Is this the same lodge you intend to petition?  You might try hanging around there a bit more... e.g., going to some of the public functions such as family or guest night, breakfasts, etc. This does two things:  it lets the lodge members get to know you better and form a basis of knowledge for some of them to sign your petition recommending you as a candidate, and it also lets you get to know the lodge and its members better yourself.  Once initiated, you're going to spend a substantial amount of time there learning your proficiency lectures for each degree (this is all mouth-to-ear, you can't crawll off in a corner somewhere and learn it by yourself) and also gives you a feeling for whether it's a group that you would like to be an active member in.  If there's more than one lodge in a community, you might shop around a bit to see if there's one you like better, or may fit in more closely.

You'll be making a commitment to spend a substantial amount of time, so "fitting in" is an important part of the process.


----------



## Tx4ever (Jun 26, 2012)

Find out when your local lodge meets, is there gonna be a meal before the meeting? Fundraisers? etc.This is a great time to show up and meet the brothers. Let them know you are interested in petitioning their lodge, Your grandfather being a mason might be a neat topic for you to discuss. Anyway have fun and be your self. and remember have patience, its normally what i would consider a long process. But well worth the wait.


----------



## AFM (Jun 27, 2012)

Thank you everyone!

Quick question, after getting initiated can I transfer or start going to another lodge from the one I was initiated?
I am about to start building a house and there is another lodge that seems to be closer to that area in the future.

Once again thanks!


----------



## cog41 (Jun 27, 2012)

You can have dual membership.

Don't know the technical method but it is acceptable.

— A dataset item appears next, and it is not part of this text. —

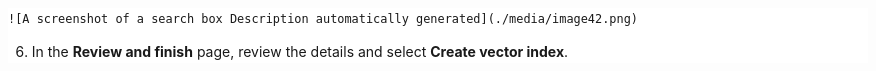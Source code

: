     ![A screenshot of a search box Description automatically generated](./media/image42.png)

6.  In the **Review and finish** page, review the details and select
    **Create vector index**.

Someone will certainly have a more informative answer but: There's a thread on here somewhere. Look in the search under lodge membership.

You may want to visit the closer lodge a few times before joining.
 Keep in mind there may be some sensitivity in your "home" lodge in regards to your leaving right after intiation. I mean are we talking 15-30 miles or just a couple.


----------



## AFM (Jun 27, 2012)

It will be around 15-20 minutes driving difference but I got your point, I have some time to think since I just have one signature and I need 4 more in my petition. :blush: Thanks!


----------



## Pscyclepath (Jun 27, 2012)

As an Entered Apprentice or Fellowcraft, you're pretty much tied to your "home lodge," the lodge where you're taking your degrees.  You can visit other lodges when they're open at a degree equal to or less than what you've achieved, but you will generally need to be in the company of a Master Mason who can vouch for you.   EAs and FCs don't really have all that many privileges (or responsibilities, other than studying and learning your proficiency work for your next degree); it's at the MM level where you become a fully-fledged member and enjoy all the benefits of the Craft.  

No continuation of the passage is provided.